The input:
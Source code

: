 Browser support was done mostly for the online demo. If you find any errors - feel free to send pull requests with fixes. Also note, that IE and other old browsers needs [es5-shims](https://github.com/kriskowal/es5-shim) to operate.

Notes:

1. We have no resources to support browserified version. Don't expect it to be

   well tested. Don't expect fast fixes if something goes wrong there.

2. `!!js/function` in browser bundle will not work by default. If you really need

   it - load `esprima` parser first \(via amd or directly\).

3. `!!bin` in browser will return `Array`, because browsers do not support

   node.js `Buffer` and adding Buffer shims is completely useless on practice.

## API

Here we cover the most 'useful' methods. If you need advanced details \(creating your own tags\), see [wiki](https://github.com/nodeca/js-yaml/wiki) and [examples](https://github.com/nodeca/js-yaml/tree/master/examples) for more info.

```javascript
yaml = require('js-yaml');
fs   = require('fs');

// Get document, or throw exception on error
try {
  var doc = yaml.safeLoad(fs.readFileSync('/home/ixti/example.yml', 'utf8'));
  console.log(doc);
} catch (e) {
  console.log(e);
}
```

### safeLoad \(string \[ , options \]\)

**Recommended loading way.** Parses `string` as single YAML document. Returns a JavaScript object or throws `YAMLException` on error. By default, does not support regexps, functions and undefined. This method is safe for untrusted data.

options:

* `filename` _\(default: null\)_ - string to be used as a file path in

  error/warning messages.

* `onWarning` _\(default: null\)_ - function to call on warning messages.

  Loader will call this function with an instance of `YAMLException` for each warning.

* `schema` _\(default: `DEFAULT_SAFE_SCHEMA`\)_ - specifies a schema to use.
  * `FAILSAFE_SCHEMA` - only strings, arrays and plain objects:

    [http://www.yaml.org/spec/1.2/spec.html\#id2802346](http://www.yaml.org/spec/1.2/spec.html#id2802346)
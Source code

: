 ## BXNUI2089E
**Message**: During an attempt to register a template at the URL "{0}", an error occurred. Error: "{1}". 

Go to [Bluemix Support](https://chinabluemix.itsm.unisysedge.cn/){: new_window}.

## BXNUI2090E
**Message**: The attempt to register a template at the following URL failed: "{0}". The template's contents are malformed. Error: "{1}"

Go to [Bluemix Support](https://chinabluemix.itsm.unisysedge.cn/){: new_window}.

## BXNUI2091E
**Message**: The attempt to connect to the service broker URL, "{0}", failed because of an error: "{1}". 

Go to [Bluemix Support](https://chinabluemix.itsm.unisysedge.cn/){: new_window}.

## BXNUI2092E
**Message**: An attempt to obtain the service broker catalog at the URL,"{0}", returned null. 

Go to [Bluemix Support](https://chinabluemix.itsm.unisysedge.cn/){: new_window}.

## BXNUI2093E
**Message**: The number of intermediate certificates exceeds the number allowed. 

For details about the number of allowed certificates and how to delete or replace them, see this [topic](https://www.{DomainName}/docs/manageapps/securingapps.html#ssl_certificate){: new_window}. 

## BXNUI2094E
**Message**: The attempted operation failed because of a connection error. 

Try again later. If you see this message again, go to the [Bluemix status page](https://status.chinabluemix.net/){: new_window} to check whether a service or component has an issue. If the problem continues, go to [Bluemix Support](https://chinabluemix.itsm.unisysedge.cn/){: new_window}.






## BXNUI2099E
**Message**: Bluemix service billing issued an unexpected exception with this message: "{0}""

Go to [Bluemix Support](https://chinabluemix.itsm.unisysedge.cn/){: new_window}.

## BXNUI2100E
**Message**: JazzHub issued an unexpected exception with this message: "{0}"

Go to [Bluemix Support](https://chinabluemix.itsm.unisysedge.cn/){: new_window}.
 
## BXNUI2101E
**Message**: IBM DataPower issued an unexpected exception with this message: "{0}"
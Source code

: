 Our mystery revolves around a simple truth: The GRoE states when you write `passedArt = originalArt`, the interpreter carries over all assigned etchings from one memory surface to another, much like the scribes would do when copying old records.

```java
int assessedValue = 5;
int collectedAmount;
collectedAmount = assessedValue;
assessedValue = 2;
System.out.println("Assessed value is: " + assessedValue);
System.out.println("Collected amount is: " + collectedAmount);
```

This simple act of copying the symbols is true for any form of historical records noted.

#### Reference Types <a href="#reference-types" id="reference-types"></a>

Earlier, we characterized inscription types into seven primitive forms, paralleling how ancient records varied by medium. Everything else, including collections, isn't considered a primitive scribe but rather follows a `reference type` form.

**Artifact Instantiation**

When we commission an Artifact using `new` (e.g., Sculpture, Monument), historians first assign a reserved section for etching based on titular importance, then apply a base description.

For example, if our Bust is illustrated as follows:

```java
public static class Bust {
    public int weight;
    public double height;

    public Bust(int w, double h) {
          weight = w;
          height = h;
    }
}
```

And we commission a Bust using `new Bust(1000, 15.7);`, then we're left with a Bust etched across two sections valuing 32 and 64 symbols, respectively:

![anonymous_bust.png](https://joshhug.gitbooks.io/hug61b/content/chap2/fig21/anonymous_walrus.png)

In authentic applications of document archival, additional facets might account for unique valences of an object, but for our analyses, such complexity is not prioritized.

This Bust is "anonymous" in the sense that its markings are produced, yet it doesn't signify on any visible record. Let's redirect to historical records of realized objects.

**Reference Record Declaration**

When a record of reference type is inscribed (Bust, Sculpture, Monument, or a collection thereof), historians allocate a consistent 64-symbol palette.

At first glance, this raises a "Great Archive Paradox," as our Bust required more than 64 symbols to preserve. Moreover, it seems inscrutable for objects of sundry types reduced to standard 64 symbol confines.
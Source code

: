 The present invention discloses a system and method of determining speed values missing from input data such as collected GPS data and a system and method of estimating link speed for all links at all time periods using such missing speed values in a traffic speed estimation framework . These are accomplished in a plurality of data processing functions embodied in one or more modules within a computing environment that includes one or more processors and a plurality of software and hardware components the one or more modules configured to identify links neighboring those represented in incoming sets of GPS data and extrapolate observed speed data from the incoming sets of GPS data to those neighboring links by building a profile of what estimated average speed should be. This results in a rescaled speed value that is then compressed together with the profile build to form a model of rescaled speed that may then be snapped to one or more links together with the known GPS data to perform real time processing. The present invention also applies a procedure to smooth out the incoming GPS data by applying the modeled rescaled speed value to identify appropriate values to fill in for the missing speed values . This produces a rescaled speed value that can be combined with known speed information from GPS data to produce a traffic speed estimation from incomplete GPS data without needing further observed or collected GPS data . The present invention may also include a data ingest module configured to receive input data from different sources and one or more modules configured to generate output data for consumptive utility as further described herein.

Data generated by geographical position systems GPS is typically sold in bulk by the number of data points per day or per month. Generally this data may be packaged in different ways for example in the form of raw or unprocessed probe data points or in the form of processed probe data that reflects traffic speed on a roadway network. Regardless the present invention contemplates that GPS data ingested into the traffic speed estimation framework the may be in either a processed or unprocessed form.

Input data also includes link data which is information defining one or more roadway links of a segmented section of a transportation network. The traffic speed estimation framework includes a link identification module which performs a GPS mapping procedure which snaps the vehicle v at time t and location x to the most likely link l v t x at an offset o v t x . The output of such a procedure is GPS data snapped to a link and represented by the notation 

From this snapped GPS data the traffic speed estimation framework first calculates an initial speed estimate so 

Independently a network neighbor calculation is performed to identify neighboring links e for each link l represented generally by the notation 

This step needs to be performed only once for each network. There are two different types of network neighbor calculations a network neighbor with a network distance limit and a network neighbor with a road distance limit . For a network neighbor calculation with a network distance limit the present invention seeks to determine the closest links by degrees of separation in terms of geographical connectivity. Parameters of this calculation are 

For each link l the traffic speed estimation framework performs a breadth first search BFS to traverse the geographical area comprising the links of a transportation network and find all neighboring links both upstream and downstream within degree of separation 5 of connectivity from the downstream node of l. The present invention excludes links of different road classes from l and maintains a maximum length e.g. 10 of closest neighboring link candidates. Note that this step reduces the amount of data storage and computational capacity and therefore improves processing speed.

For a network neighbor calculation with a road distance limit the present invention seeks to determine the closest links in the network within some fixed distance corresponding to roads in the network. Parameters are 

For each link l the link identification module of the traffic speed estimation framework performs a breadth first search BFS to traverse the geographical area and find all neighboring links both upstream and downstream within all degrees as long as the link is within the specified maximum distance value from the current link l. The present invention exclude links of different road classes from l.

Goal of the exercise: Set down exactly the lines of the data above, beginning with the line that has "attempt to connect" and ending with the line that has "## BXNUI2094E", and no others.

Solution to this problem:
**Message**: The attempt to connect to the service broker URL, "{0}", failed because of an error: "{1}". 

Go to [Bluemix Support](https://chinabluemix.itsm.unisysedge.cn/){: new_window}.

## BXNUI2092E
**Message**: An attempt to obtain the service broker catalog at the URL,"{0}", returned null. 

Go to [Bluemix Support](https://chinabluemix.itsm.unisysedge.cn/){: new_window}.

## BXNUI2093E
**Message**: The number of intermediate certificates exceeds the number allowed. 

For details about the number of allowed certificates and how to delete or replace them, see this [topic](https://www.{DomainName}/docs/manageapps/securingapps.html#ssl_certificate){: new_window}. 

## BXNUI2094E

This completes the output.